Once we have this infrastructure set up and working, the ML modeling workflow gets streamlined so that we can spend more time modeling and less time doing data wrangling. Instead of spending the first days or weeks of a project cleaning and organizing data, we can quickly assemble the data that we need and start on machine learning.
This is a huge win that few people appreciate — first and foremost, we can reduce the data-munging burden on data scientists by defining all of our core business concepts in the data warehouse. Answers to questions like “do we consider a customer churned when their credit card fails?” and “how do we calculate net revenue?” can be pre-calculated and readily available for ML modeling, saving data scientists tons of time. And, we can be sure that we’re using the same definitions for critical business concepts as everyone else in the organization.

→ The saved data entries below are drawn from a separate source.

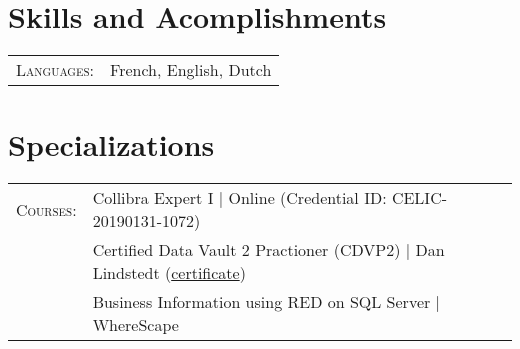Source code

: \documentclass[a4paper,10pt]{article}
\begin{document}
\section{Skills and Acomplishments}
\begin{tabular}{rl}
  \textsc{Languages:}& French, English, Dutch\\
\end{tabular}

\section{Specializations}
\begin{tabular}{rl}
  \textsc{Courses:}
  &Collibra Expert I | Online (Credential ID: CELIC-20190131-1072)\\
  &Certified Data Vault 2 Practioner (CDVP2) | Dan Lindstedt (\href{http://keyldv.com/}{certificate})\\
  &Business Information using RED on SQL Server | WhereScape
\end{tabular}
\end{document}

So the ML modeling workflow looks like:
Write a simple query to select the data that we want from the tables that are available
Train the ML model offline, just like normal
Deploy the trained ML model to make predictions
Feed the trained ML model with data using the same query from step 1
Write predictions back into the data warehouse for ongoing monitoring or use in other applications
With a little bit of infrastructure, we can make steps one, two, four, and five super simple so that we can spend the majority of our time on step three -- where we can actually add the most value as data scientists.
Critically, by making use of the common infrastructure already used and supported by the rest of the data team, we can worry much less about all of the parts of data pipelining that can be a real headache if we’re trying to work in a silo.
By relying on an off-the-shelf tool like Fivetran for data extraction and loading, we get a pipeline that Just Works™, data that’s consistent and easy to reason about, and, at least in some cases, the change-data-capture we crave all right out of the box.
Assuming we’ve got a data engineering or warehousing team maintaining the data warehouse or data lake, we can sleep easy knowing they’re making sure the pipes are hooked up and running consistently. As data scientists, we want to take advantage of the infrastructure that already exists for common purposes so we don’t have to build or maintain our own infrastructure.
There are further benefits that we haven’t covered in detail, too! If we follow the pattern laid out above, we also get ML model inspectability, reproducibility, and generalizability. We will discuss those topics in another post.
Until then, remember how the modern data stack can help your entire organization work more efficiently. If you have questions/thoughts/ideas about how to put this into practice, I’d love to hear them. Please reach out.
* Unfortunately, in the data world the term “model” is overloaded and can refer to both a “data model” (the schema and semantic meaning of a relation in a database) as well as a statistical model or machine learning model used for in-depth analysis or prediction. In this blog post I will refer to the former explicitly as a “data model” and the latter as an “ML model”.